■ Aim of the exercise: What follows is a set of records. Copy them exactly and leave out the images.

Stored data entries
--------
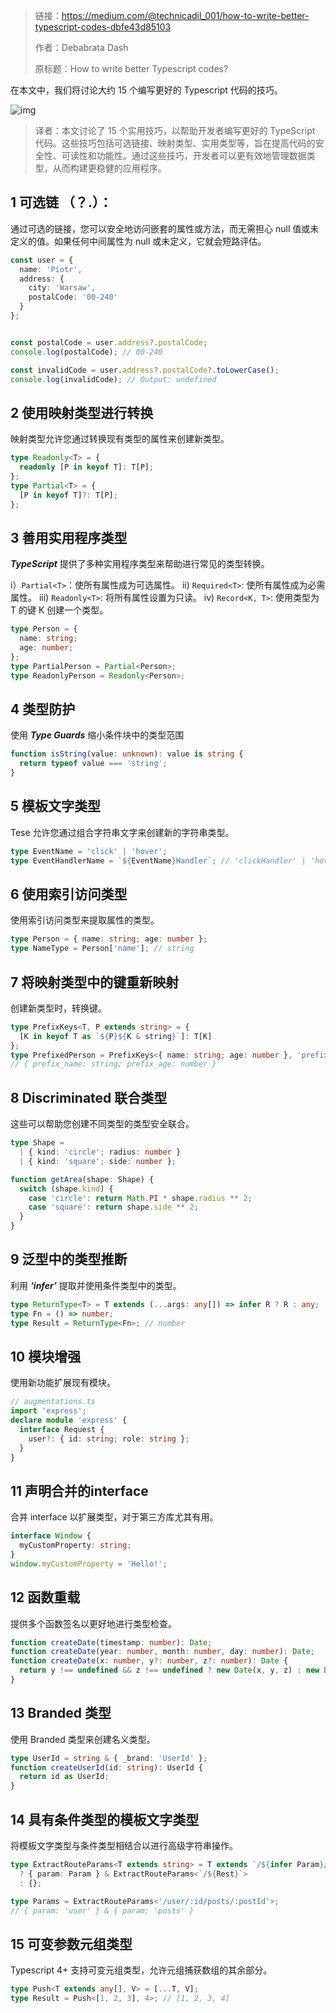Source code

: > 链接：https://medium.com/@technicadil_001/how-to-write-better-typescript-codes-dbfe43d85103
>
> 作者：Debabrata Dash
>
> 原标题：How to write better Typescript codes?

在本文中，我们将讨论大约 15 个编写更好的 Typescript 代码的技巧。

![img](https://miro.medium.com/v2/resize:fit:1050/0*SRR86DEw4kT7lXnQ)

> 译者：本文讨论了 15 个实用技巧，以帮助开发者编写更好的 TypeScript 代码。这些技巧包括可选链接、映射类型、实用类型等，旨在提高代码的安全性、可读性和功能性。通过这些技巧，开发者可以更有效地管理数据类型，从而构建更稳健的应用程序。

## 1 可选链 （？.）：

通过可选的链接，您可以安全地访问嵌套的属性或方法，而无需担心 null 值或未定义的值。如果任何中间属性为 null 或未定义，它就会短路评估。

```ts
const user = {
  name: 'Piotr',
  address: {
    city: 'Warsaw',
    postalCode: '00-240'
  }
};


const postalCode = user.address?.postalCode;
console.log(postalCode); // 00-240

const invalidCode = user.address?.postalCode?.toLowerCase();
console.log(invalidCode); // Output: undefined
```

## 2 使用映射类型进行转换

映射类型允许您通过转换现有类型的属性来创建新类型。

```ts
type Readonly<T> = {
  readonly [P in keyof T]: T[P];
};
type Partial<T> = {
  [P in keyof T]?: T[P];
};
```

## 3 善用实用程序类型

***TypeScript*** 提供了多种实用程序类型来帮助进行常见的类型转换。

i）`Partial<T>`：使所有属性成为可选属性。
ii) `Required<T>`: 使所有属性成为必需属性。
iii) `Readonly<T>`: 将所有属性设置为只读。
iv) `Record<K, T>`: 使用类型为 T 的键 K 创建一个类型。

```ts
type Person = {
  name: string;
  age: number;
};
type PartialPerson = Partial<Person>;
type ReadonlyPerson = Readonly<Person>;
```

## 4 类型防护

使用 ***Type Guards*** 缩小条件块中的类型范围

```ts
function isString(value: unknown): value is string {
  return typeof value === 'string';
}
```

## 5 模板文字类型

Tese 允许您通过组合字符串文字来创建新的字符串类型。

```ts
type EventName = 'click' | 'hover';
type EventHandlerName = `${EventName}Handler`; // 'clickHandler' | 'hoverHandler'
```

## 6 使用索引访问类型

使用索引访问类型来提取属性的类型。

```ts
type Person = { name: string; age: number };
type NameType = Person['name']; // string
```

## 7 将映射类型中的键重新映射

创建新类型时，转换键。

```ts
type PrefixKeys<T, P extends string> = {
  [K in keyof T as `${P}${K & string}`]: T[K]
};
type PrefixedPerson = PrefixKeys<{ name: string; age: number }, 'prefix_'>;
// { prefix_name: string; prefix_age: number }
```

## 8 Discriminated 联合类型

这些可以帮助您创建不同类型的类型安全联合。

```ts
type Shape =
  | { kind: 'circle'; radius: number }
  | { kind: 'square'; side: number };

function getArea(shape: Shape) {
  switch (shape.kind) {
    case 'circle': return Math.PI * shape.radius ** 2;
    case 'square': return shape.side ** 2;
  }
}
```

## 9 泛型中的类型推断

利用 ***‘infer’*** 提取并使用条件类型中的类型。

```ts
type ReturnType<T> = T extends (...args: any[]) => infer R ? R : any;
type Fn = () => number;
type Result = ReturnType<Fn>; // number
```

## 10 模块增强

使用新功能扩展现有模块。

```ts
// augmentations.ts
import 'express';
declare module 'express' {
  interface Request {
    user?: { id: string; role: string };
  }
}
```

## 11 声明合并的interface

合并 interface 以扩展类型，对于第三方库尤其有用。

```ts
interface Window {
  myCustomProperty: string;
}
window.myCustomProperty = 'Hello!';
```

## 12 函数重载

提供多个函数签名以更好地进行类型检查。

```ts
function createDate(timestamp: number): Date;
function createDate(year: number, month: number, day: number): Date;
function createDate(x: number, y?: number, z?: number): Date {
  return y !== undefined && z !== undefined ? new Date(x, y, z) : new Date(x);
}
```

## 13 Branded 类型

使用 Branded 类型来创建名义类型。

```ts
type UserId = string & { _brand: 'UserId' };
function createUserId(id: string): UserId {
  return id as UserId;
}
```

## 14 具有条件类型的模板文字类型

将模板文字类型与条件类型相结合以进行高级字符串操作。

```ts
type ExtractRouteParams<T extends string> = T extends `/${infer Param}/${infer Rest}`
  ? { param: Param } & ExtractRouteParams<`/${Rest}`>
  : {};

type Params = ExtractRouteParams<'/user/:id/posts/:postId'>;
// { param: 'user' } & { param: 'posts' }
```

## 15 可变参数元组类型

Typescript 4+ 支持可变元组类型，允许元组捕获数组的其余部分。

```ts
type Push<T extends any[], V> = [...T, V];
type Result = Push<[1, 2, 3], 4>; // [1, 2, 3, 4]
```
--------
■ Exercise result:
Source code

: > 链接：https://medium.com/@technicadil_001/how-to-write-better-typescript-codes-dbfe43d85103
>
> 作者：Debabrata Dash
>
> 原标题：How to write better Typescript codes?

在本文中，我们将讨论大约 15 个编写更好的 Typescript 代码的技巧。

![img](https://miro.medium.com/v2/resize:fit:1050/0*SRR86DEw4kT7lXnQ)

> 译者：本文讨论了 15 个实用技巧，以帮助开发者编写更好的 TypeScript 代码。这些技巧包括可选链接、映射类型、实用类型等，旨在提高代码的安全性、可读性和功能性。通过这些技巧，开发者可以更有效地管理数据类型，从而构建更稳健的应用程序。

## 1 可选链 （？.）：

通过可选的链接，您可以安全地访问嵌套的属性或方法，而无需担心 null 值或未定义的值。如果任何中间属性为 null 或未定义，它就会短路评估。

```ts
const user = {
  name: 'Piotr',
  address: {
    city: 'Warsaw',
    postalCode: '00-240'
  }
};


const postalCode = user.address?.postalCode;
console.log(postalCode); // 00-240

const invalidCode = user.address?.postalCode?.toLowerCase();
console.log(invalidCode); // Output: undefined
```

## 2 使用映射类型进行转换

映射类型允许您通过转换现有类型的属性来创建新类型。

```ts
type Readonly<T> = {
  readonly [P in keyof T]: T[P];
};
type Partial<T> = {
  [P in keyof T]?: T[P];
};
```

## 3 善用实用程序类型

***TypeScript*** 提供了多种实用程序类型来帮助进行常见的类型转换。

i）`Partial<T>`：使所有属性成为可选属性。
ii) `Required<T>`: 使所有属性成为必需属性。
iii) `Readonly<T>`: 将所有属性设置为只读。
iv) `Record<K, T>`: 使用类型为 T 的键 K 创建一个类型。

```ts
type Person = {
  name: string;
  age: number;
};
type PartialPerson = Partial<Person>;
type ReadonlyPerson = Readonly<Person>;
```

## 4 类型防护

使用 ***Type Guards*** 缩小条件块中的类型范围

```ts
function isString(value: unknown): value is string {
  return typeof value === 'string';
}
```

## 5 模板文字类型

Tese 允许您通过组合字符串文字来创建新的字符串类型。

```ts
type EventName = 'click' | 'hover';
type EventHandlerName = `${EventName}Handler`; // 'clickHandler' | 'hoverHandler'
```

## 6 使用索引访问类型

使用索引访问类型来提取属性的类型。

```ts
type Person = { name: string; age: number };
type NameType = Person['name']; // string
```

## 7 将映射类型中的键重新映射

创建新类型时，转换键。

```ts
type PrefixKeys<T, P extends string> = {
  [K in keyof T as `${P}${K & string}`]: T[K]
};
type PrefixedPerson = PrefixKeys<{ name: string; age: number }, 'prefix_'>;
// { prefix_name: string; prefix_age: number }
```

## 8 Discriminated 联合类型

这些可以帮助您创建不同类型的类型安全联合。

```ts
type Shape =
  | { kind: 'circle'; radius: number }
  | { kind: 'square'; side: number };

function getArea(shape: Shape) {
  switch (shape.kind) {
    case 'circle': return Math.PI * shape.radius ** 2;
    case 'square': return shape.side ** 2;
  }
}
```

## 9 泛型中的类型推断

利用 ***‘infer’*** 提取并使用条件类型中的类型。

```ts
type ReturnType<T> = T extends (...args: any[]) => infer R ? R : any;
type Fn = () => number;
type Result = ReturnType<Fn>; // number
```

## 10 模块增强

使用新功能扩展现有模块。

```ts
// augmentations.ts
import 'express';
declare module 'express' {
  interface Request {
    user?: { id: string; role: string };
  }
}
```

## 11 声明合并的interface

合并 interface 以扩展类型，对于第三方库尤其有用。

```ts
interface Window {
  myCustomProperty: string;
}
window.myCustomProperty = 'Hello!';
```

## 12 函数重载

提供多个函数签名以更好地进行类型检查。

```ts
function createDate(timestamp: number): Date;
function createDate(year: number, month: number, day: number): Date;
function createDate(x: number, y?: number, z?: number): Date {
  return y !== undefined && z !== undefined ? new Date(x, y, z) : new Date(x);
}
```

## 13 Branded 类型

使用 Branded 类型来创建名义类型。

```ts
type UserId = string & { _brand: 'UserId' };
function createUserId(id: string): UserId {
  return id as UserId;
}
```

## 14 具有条件类型的模板文字类型

将模板文字类型与条件类型相结合以进行高级字符串操作。

```ts
type ExtractRouteParams<T extends string> = T extends `/${infer Param}/${infer Rest}`
  ? { param: Param } & ExtractRouteParams<`/${Rest}`>
  : {};

type Params = ExtractRouteParams<'/user/:id/posts/:postId'>;
// { param: 'user' } & { param: 'posts' }
```

## 15 可变参数元组类型

Typescript 4+ 支持可变元组类型，允许元组捕获数组的其余部分。

```ts
type Push<T extends any[], V> = [...T, V];
type Result = Push<[1, 2, 3], 4>; // [1, 2, 3, 4]
```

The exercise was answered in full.